Firestorm paints a comprehensive picture of the changes taking place in the boreal forest and how wildfires are reshaping Alberta. “As we gradually became very good at fighting fires,” posits Struzik, “we created an unnaturally large amount of mature forests that made them increasingly vulnerable to insects, disease and wildfire.” Thanks to decades of fire suppression, and hotter, drier climates, our forests are poised to burn. “On average, more than seven thousand wildfires burn in Canada each year. The area burned has doubled since the 1970s, when global temperatures began to rise in earnest,” writes Struzik. “As the climate continues to warm … the area burned is likely to double again by the middle of the twenty-first century.”

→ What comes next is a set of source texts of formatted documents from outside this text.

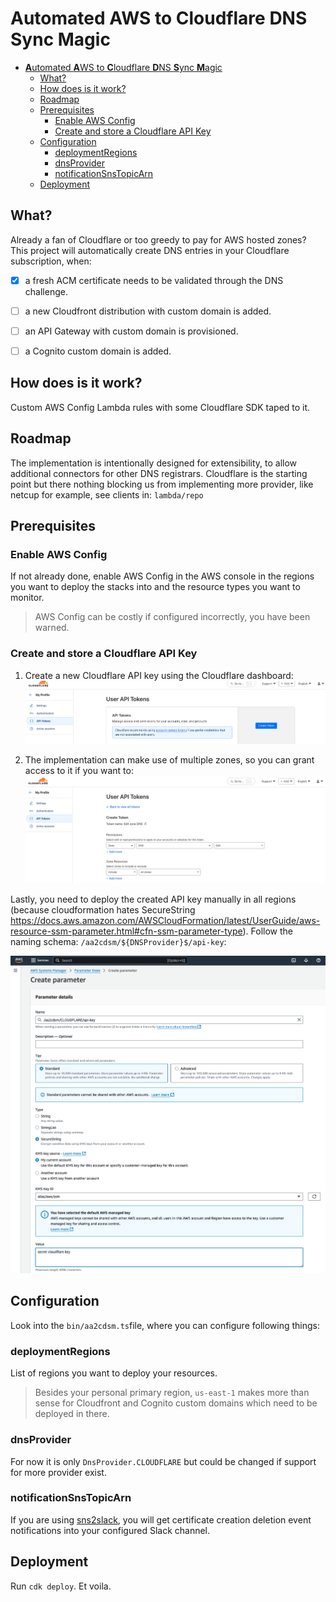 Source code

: # **A**utomated **A**WS to **C**loudflare **D**NS **S**ync **M**agic

- [**A**utomated **A**WS to **C**loudflare **D**NS **S**ync **M**agic](#automated-aws-to-cloudflare-dns-sync-magic)
  - [What?](#what)
  - [How does is it work?](#how-does-is-it-work)
  - [Roadmap](#roadmap)
  - [Prerequisites](#prerequisites)
    - [Enable AWS Config](#enable-aws-config)
    - [Create and store a Cloudflare API Key](#create-and-store-a-cloudflare-api-key)
  - [Configuration](#configuration)
    - [deploymentRegions](#deploymentregions)
    - [dnsProvider](#dnsprovider)
    - [notificationSnsTopicArn](#notificationsnstopicarn)
  - [Deployment](#deployment)


## What?

Already a fan of Cloudflare or too greedy to pay for AWS hosted zones? This project will automatically create DNS entries in your Cloudflare subscription, when:

- [x] a fresh ACM certificate needs to be validated through the DNS challenge.
- [ ] a new Cloudfront distribution with custom domain is added.
- [ ] an API Gateway with custom domain is provisioned.
- [ ] a Cognito custom domain is added.


## How does is it work?

Custom AWS Config Lambda rules with some Cloudflare SDK taped to it.


## Roadmap

The implementation is intentionally designed for extensibility, to allow additional connectors for other DNS registrars. Cloudflare is the starting point but there nothing blocking us from implementing more provider, like netcup for example, see clients in: `lambda/repo`

## Prerequisites

### Enable AWS Config

If not already done, enable AWS Config in the AWS console in the regions you want to deploy the stacks into and the resource types you want to monitor.

> AWS Config can be costly if configured incorrectly, you have been warned.

### Create and store a Cloudflare API Key

1) Create a new Cloudflare API key using the Cloudflare dashboard:
![Cloudflare API Key Creation](./assets/cf-api-token-1.png)

2) The implementation can make use of multiple zones, so you can grant access to it if you want to:
![Cloudflare API Key Creation](./assets/cf-api-token-2.png)

Lastly, you need to deploy the created API key manually in all regions (because cloudformation hates SecureString <https://docs.aws.amazon.com/AWSCloudFormation/latest/UserGuide/aws-resource-ssm-parameter.html#cfn-ssm-parameter-type>). Follow the naming schema: `/aa2cdsm/${DNSProvider}$/api-key`:

![Cloudflare API Key Creation](./assets/cf-api-token-3.png)


## Configuration
Look into the `bin/aa2cdsm.ts`file, where you can configure following things:

### deploymentRegions
List of regions you want to deploy your resources.

> Besides your personal primary region, `us-east-1` makes more than sense for Cloudfront and Cognito custom domains which need to be deployed in there.

### dnsProvider
For now it is only `DnsProvider.CLOUDFLARE` but could be changed if support for more provider exist.

### notificationSnsTopicArn

If you are using [sns2slack](https://github.com/hikkoiri/sns2slack), you will get certificate creation deletion event notifications into your configured Slack channel.

## Deployment
Run `cdk deploy`. Et voila.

Drawing on more than 30 years of newspaper and magazine reporting on environmental issues, Edmonton-based Struzik masterfully weaves together interviews with dozens of wildfire researchers and management experts. In Banff, for example, Parks Canada veterans tour Struzik through the town’s fire evacuation plans. They eye the forest on the west side of nearby Sulphur Mountain with apprehension because the forest hasn’t burned since 1889. When it does burn, the mature, less fire-resistant trees could fuel a megafire. From the gondola lookout at the top of Sulphur Mountain, Struzik worries that tourists “would be sitting ducks if a fire were to race up this precipice.” As Parks Canada’s Cliff White puts it, “Being upwind of the townsite, Sulphur Mountain would be like a volcano erupting … trees, fences and rooftops would begin to catch fire.”
Banff’s fire-prone state is a recent development, writes Struzik, noting that 100-year-old pictures reveal the national park looked more like a savannah than the lush, dense and combustible forests of today. Historically, “North American native tribes started fires to attract game, enhance berry growth, facilitate travel and communicate with other tribes.” In doing so, they “shaped the forest landscape with the fires they lit” and made the landscape more resilient to wildfire. Citing White, Struzik concludes that today the park “may look nice to tourists, but it challenges all of the definitions of what is natural.”
The next Fort McMurray-style wildfire could be in Banff, or Jasper, Prince George, Whistler or Victoria. Fires in any of these communities would devastate the local ecosystem and bring untold economic and human losses. But their impacts could also be felt farther afield, since “the vast majority of people in Canada and the United States … depend on forest watersheds for their drinking water.” On an even broader global scale, “smoke from [a fire in Yellowknife] affected air quality in New York and Chicago, and ash from that fire blackened some parts of the Greenland ice cap.”
Wildfires in the boreal forest affect us all. “Fort McMurray was in many ways a bellwether of what to expect in the future as the climate warms and dries out the northern forests and as more people live, work and recreate in them,” concludes Struzik. Firestorm interprets this bellwether with skill and alarm.
—Annie Prud’homme-Généreux is vice-president of science at TELUS World of Science in Edmonton.